* **REQUIRED WORK**
What is needed is an exact copy of every entry below.

* **DATA EXTRACTS**
*-*-*

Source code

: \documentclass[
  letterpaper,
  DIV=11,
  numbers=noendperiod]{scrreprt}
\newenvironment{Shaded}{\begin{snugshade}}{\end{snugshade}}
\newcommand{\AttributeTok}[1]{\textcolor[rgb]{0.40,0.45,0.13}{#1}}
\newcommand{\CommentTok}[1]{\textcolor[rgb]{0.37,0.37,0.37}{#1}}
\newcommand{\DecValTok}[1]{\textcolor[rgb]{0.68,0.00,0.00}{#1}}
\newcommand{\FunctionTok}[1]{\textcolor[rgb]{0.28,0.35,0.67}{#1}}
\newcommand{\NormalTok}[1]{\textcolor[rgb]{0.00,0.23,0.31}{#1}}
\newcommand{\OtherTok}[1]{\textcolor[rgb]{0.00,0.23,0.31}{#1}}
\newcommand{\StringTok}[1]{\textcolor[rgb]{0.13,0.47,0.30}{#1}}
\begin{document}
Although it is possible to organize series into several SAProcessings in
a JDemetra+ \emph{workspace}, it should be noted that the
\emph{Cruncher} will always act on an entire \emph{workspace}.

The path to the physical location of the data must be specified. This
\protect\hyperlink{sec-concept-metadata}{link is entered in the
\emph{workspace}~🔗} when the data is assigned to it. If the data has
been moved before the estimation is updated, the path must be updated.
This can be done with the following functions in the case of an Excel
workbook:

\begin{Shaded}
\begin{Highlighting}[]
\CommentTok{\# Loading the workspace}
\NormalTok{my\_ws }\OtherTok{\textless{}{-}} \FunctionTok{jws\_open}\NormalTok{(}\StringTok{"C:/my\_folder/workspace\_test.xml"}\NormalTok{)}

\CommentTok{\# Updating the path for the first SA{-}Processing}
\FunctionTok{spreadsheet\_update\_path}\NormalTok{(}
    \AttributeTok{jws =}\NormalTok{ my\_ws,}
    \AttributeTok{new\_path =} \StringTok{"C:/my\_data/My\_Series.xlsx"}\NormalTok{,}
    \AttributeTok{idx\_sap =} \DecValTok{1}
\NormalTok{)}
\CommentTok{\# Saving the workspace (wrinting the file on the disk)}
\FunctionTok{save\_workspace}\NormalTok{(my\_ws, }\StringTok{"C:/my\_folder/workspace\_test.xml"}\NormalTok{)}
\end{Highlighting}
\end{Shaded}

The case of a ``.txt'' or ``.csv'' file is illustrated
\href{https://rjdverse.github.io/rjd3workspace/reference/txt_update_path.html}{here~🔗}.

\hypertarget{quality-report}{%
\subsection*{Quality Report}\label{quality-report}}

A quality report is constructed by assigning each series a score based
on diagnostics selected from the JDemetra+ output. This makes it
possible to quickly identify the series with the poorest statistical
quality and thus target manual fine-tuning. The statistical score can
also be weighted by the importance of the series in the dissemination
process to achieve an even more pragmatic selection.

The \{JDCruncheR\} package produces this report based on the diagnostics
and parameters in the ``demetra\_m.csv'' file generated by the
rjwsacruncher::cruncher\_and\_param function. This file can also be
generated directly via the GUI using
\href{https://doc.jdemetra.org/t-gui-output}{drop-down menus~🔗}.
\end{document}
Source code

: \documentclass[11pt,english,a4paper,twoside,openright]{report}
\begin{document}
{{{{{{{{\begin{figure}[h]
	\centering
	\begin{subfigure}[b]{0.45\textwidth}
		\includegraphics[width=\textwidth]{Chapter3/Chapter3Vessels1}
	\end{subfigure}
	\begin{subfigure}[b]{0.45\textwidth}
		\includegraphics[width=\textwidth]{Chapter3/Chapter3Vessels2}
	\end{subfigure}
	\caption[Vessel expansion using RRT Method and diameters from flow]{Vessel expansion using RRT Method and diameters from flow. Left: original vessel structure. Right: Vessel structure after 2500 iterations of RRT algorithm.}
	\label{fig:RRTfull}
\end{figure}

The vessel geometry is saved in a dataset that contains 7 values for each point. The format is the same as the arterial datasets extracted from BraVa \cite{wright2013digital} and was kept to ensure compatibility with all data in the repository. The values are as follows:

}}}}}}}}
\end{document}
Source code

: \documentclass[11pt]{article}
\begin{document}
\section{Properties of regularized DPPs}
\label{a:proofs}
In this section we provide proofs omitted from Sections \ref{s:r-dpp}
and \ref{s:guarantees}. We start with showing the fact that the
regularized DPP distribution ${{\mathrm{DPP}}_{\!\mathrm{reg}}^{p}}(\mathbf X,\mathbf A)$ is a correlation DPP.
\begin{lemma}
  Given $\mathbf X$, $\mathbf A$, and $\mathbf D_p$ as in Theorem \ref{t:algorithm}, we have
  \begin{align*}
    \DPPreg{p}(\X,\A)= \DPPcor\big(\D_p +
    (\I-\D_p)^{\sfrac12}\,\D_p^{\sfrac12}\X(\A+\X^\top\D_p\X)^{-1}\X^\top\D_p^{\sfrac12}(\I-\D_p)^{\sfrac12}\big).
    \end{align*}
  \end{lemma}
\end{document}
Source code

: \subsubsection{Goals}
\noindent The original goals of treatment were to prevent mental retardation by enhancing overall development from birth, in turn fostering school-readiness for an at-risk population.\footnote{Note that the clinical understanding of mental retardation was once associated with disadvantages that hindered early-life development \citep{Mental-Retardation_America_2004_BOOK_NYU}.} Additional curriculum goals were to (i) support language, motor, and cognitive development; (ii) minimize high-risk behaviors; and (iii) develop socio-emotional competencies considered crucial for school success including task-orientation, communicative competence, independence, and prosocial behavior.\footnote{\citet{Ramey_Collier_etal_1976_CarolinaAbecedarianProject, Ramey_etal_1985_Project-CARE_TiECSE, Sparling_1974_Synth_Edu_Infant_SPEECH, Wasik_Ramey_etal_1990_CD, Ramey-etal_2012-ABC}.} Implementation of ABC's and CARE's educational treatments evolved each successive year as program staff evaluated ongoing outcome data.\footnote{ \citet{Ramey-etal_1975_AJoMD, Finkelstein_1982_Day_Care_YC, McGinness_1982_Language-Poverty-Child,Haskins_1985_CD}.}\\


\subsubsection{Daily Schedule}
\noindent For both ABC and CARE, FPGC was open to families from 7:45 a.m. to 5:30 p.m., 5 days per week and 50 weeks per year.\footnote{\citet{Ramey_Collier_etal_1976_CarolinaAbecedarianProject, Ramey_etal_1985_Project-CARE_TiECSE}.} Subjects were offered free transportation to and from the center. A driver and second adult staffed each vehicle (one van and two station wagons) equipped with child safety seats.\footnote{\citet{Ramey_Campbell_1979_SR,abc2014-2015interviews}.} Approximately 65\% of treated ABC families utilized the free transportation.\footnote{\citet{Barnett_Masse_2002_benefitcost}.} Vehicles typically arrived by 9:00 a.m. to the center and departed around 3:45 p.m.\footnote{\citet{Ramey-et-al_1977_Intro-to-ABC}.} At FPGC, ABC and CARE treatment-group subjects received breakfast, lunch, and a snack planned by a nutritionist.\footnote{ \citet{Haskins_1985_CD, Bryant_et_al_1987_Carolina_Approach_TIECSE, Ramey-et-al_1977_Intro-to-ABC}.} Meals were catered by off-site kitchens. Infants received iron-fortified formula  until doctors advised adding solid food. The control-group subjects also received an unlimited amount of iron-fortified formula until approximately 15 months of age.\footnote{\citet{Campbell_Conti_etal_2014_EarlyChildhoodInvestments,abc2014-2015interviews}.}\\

*-*-*

* **SOLVED PROBLEM**
Source code

: \documentclass[
  letterpaper,
  DIV=11,
  numbers=noendperiod]{scrreprt}
\newenvironment{Shaded}{\begin{snugshade}}{\end{snugshade}}
\newcommand{\AttributeTok}[1]{\textcolor[rgb]{0.40,0.45,0.13}{#1}}
\newcommand{\CommentTok}[1]{\textcolor[rgb]{0.37,0.37,0.37}{#1}}
\newcommand{\DecValTok}[1]{\textcolor[rgb]{0.68,0.00,0.00}{#1}}
\newcommand{\FunctionTok}[1]{\textcolor[rgb]{0.28,0.35,0.67}{#1}}
\newcommand{\NormalTok}[1]{\textcolor[rgb]{0.00,0.23,0.31}{#1}}
\newcommand{\OtherTok}[1]{\textcolor[rgb]{0.00,0.23,0.31}{#1}}
\newcommand{\StringTok}[1]{\textcolor[rgb]{0.13,0.47,0.30}{#1}}
\begin{document}
Although it is possible to organize series into several SAProcessings in
a JDemetra+ \emph{workspace}, it should be noted that the
\emph{Cruncher} will always act on an entire \emph{workspace}.

The path to the physical location of the data must be specified. This
\protect\hyperlink{sec-concept-metadata}{link is entered in the
\emph{workspace}~🔗} when the data is assigned to it. If the data has
been moved before the estimation is updated, the path must be updated.
This can be done with the following functions in the case of an Excel
workbook:

\begin{Shaded}
\begin{Highlighting}[]
\CommentTok{\# Loading the workspace}
\NormalTok{my\_ws }\OtherTok{\textless{}{-}} \FunctionTok{jws\_open}\NormalTok{(}\StringTok{"C:/my\_folder/workspace\_test.xml"}\NormalTok{)}

\CommentTok{\# Updating the path for the first SA{-}Processing}
\FunctionTok{spreadsheet\_update\_path}\NormalTok{(}
    \AttributeTok{jws =}\NormalTok{ my\_ws,}
    \AttributeTok{new\_path =} \StringTok{"C:/my\_data/My\_Series.xlsx"}\NormalTok{,}
    \AttributeTok{idx\_sap =} \DecValTok{1}
\NormalTok{)}
\CommentTok{\# Saving the workspace (wrinting the file on the disk)}
\FunctionTok{save\_workspace}\NormalTok{(my\_ws, }\StringTok{"C:/my\_folder/workspace\_test.xml"}\NormalTok{)}
\end{Highlighting}
\end{Shaded}

The case of a ``.txt'' or ``.csv'' file is illustrated
\href{https://rjdverse.github.io/rjd3workspace/reference/txt_update_path.html}{here~🔗}.

\hypertarget{quality-report}{%
\subsection*{Quality Report}\label{quality-report}}

A quality report is constructed by assigning each series a score based
on diagnostics selected from the JDemetra+ output. This makes it
possible to quickly identify the series with the poorest statistical
quality and thus target manual fine-tuning. The statistical score can
also be weighted by the importance of the series in the dissemination
process to achieve an even more pragmatic selection.

The \{JDCruncheR\} package produces this report based on the diagnostics
and parameters in the ``demetra\_m.csv'' file generated by the
rjwsacruncher::cruncher\_and\_param function. This file can also be
generated directly via the GUI using
\href{https://doc.jdemetra.org/t-gui-output}{drop-down menus~🔗}.
\end{document}
Source code

: \documentclass[11pt,english,a4paper,twoside,openright]{report}
\begin{document}
{{{{{{{{\begin{figure}[h]
	\centering
	\begin{subfigure}[b]{0.45\textwidth}
		\includegraphics[width=\textwidth]{Chapter3/Chapter3Vessels1}
	\end{subfigure}
	\begin{subfigure}[b]{0.45\textwidth}
		\includegraphics[width=\textwidth]{Chapter3/Chapter3Vessels2}
	\end{subfigure}
	\caption[Vessel expansion using RRT Method and diameters from flow]{Vessel expansion using RRT Method and diameters from flow. Left: original vessel structure. Right: Vessel structure after 2500 iterations of RRT algorithm.}
	\label{fig:RRTfull}
\end{figure}

The vessel geometry is saved in a dataset that contains 7 values for each point. The format is the same as the arterial datasets extracted from BraVa \cite{wright2013digital} and was kept to ensure compatibility with all data in the repository. The values are as follows:

}}}}}}}}
\end{document}
Source code

: \documentclass[11pt]{article}
\begin{document}
\section{Properties of regularized DPPs}
\label{a:proofs}
In this section we provide proofs omitted from Sections \ref{s:r-dpp}
and \ref{s:guarantees}. We start with showing the fact that the
regularized DPP distribution ${{\mathrm{DPP}}_{\!\mathrm{reg}}^{p}}(\mathbf X,\mathbf A)$ is a correlation DPP.
\begin{lemma}
  Given $\mathbf X$, $\mathbf A$, and $\mathbf D_p$ as in Theorem \ref{t:algorithm}, we have
  \begin{align*}
    \DPPreg{p}(\X,\A)= \DPPcor\big(\D_p +
    (\I-\D_p)^{\sfrac12}\,\D_p^{\sfrac12}\X(\A+\X^\top\D_p\X)^{-1}\X^\top\D_p^{\sfrac12}(\I-\D_p)^{\sfrac12}\big).
    \end{align*}
  \end{lemma}
\end{document}
Source code

: \subsubsection{Goals}
\noindent The original goals of treatment were to prevent mental retardation by enhancing overall development from birth, in turn fostering school-readiness for an at-risk population.\footnote{Note that the clinical understanding of mental retardation was once associated with disadvantages that hindered early-life development \citep{Mental-Retardation_America_2004_BOOK_NYU}.} Additional curriculum goals were to (i) support language, motor, and cognitive development; (ii) minimize high-risk behaviors; and (iii) develop socio-emotional competencies considered crucial for school success including task-orientation, communicative competence, independence, and prosocial behavior.\footnote{\citet{Ramey_Collier_etal_1976_CarolinaAbecedarianProject, Ramey_etal_1985_Project-CARE_TiECSE, Sparling_1974_Synth_Edu_Infant_SPEECH, Wasik_Ramey_etal_1990_CD, Ramey-etal_2012-ABC}.} Implementation of ABC's and CARE's educational treatments evolved each successive year as program staff evaluated ongoing outcome data.\footnote{ \citet{Ramey-etal_1975_AJoMD, Finkelstein_1982_Day_Care_YC, McGinness_1982_Language-Poverty-Child,Haskins_1985_CD}.}\\


\subsubsection{Daily Schedule}
\noindent For both ABC and CARE, FPGC was open to families from 7:45 a.m. to 5:30 p.m., 5 days per week and 50 weeks per year.\footnote{\citet{Ramey_Collier_etal_1976_CarolinaAbecedarianProject, Ramey_etal_1985_Project-CARE_TiECSE}.} Subjects were offered free transportation to and from the center. A driver and second adult staffed each vehicle (one van and two station wagons) equipped with child safety seats.\footnote{\citet{Ramey_Campbell_1979_SR,abc2014-2015interviews}.} Approximately 65\% of treated ABC families utilized the free transportation.\footnote{\citet{Barnett_Masse_2002_benefitcost}.} Vehicles typically arrived by 9:00 a.m. to the center and departed around 3:45 p.m.\footnote{\citet{Ramey-et-al_1977_Intro-to-ABC}.} At FPGC, ABC and CARE treatment-group subjects received breakfast, lunch, and a snack planned by a nutritionist.\footnote{ \citet{Haskins_1985_CD, Bryant_et_al_1987_Carolina_Approach_TIECSE, Ramey-et-al_1977_Intro-to-ABC}.} Meals were catered by off-site kitchens. Infants received iron-fortified formula  until doctors advised adding solid food. The control-group subjects also received an unlimited amount of iron-fortified formula until approximately 15 months of age.\footnote{\citet{Campbell_Conti_etal_2014_EarlyChildhoodInvestments,abc2014-2015interviews}.}\\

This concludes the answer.